Information supplied:

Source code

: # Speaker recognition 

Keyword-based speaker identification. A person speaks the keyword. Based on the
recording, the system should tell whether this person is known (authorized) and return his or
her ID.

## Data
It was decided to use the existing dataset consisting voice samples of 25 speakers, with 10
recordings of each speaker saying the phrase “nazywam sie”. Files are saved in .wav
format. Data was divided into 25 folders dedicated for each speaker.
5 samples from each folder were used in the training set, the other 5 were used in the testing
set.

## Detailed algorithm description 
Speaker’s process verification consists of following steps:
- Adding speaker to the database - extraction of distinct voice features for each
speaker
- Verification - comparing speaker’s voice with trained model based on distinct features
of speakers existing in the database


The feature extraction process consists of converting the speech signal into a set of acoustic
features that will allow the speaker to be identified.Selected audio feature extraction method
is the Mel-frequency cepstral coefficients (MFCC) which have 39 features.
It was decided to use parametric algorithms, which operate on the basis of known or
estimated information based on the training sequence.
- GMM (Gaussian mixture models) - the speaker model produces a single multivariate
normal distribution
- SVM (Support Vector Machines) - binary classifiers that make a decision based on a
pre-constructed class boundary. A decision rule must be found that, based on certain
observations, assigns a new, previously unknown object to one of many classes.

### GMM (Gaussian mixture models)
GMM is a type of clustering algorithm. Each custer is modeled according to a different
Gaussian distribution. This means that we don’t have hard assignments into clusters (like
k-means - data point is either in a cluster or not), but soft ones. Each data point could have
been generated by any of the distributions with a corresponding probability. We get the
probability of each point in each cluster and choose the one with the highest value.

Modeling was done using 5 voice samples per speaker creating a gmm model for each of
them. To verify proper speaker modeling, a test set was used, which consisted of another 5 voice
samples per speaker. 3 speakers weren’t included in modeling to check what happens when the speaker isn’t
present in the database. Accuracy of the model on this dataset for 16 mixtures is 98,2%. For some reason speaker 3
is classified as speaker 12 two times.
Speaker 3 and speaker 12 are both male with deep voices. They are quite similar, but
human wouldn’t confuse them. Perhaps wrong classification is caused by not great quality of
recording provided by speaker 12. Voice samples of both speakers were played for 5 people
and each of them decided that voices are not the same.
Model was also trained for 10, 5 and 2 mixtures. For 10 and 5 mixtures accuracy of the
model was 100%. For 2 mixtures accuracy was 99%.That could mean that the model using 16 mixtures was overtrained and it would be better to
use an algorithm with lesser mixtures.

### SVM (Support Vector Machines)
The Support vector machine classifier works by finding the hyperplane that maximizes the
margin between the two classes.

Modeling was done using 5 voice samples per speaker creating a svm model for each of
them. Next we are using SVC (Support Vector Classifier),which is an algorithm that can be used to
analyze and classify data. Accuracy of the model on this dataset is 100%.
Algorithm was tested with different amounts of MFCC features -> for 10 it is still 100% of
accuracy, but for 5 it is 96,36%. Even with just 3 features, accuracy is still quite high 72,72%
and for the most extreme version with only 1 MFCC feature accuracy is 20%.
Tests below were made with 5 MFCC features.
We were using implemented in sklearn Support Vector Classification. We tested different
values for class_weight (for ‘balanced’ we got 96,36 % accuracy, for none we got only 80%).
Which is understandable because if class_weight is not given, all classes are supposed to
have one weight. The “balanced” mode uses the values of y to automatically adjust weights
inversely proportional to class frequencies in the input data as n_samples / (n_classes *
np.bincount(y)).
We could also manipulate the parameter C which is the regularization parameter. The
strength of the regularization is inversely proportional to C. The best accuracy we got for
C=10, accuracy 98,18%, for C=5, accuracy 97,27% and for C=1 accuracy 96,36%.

Your instructions:
Each line of the entries above that includes the string "person" should be copied out.

Solved problem:
Keyword-based speaker identification. A person speaks the keyword. Based on the
recording, the system should tell whether this person is known (authorized) and return his or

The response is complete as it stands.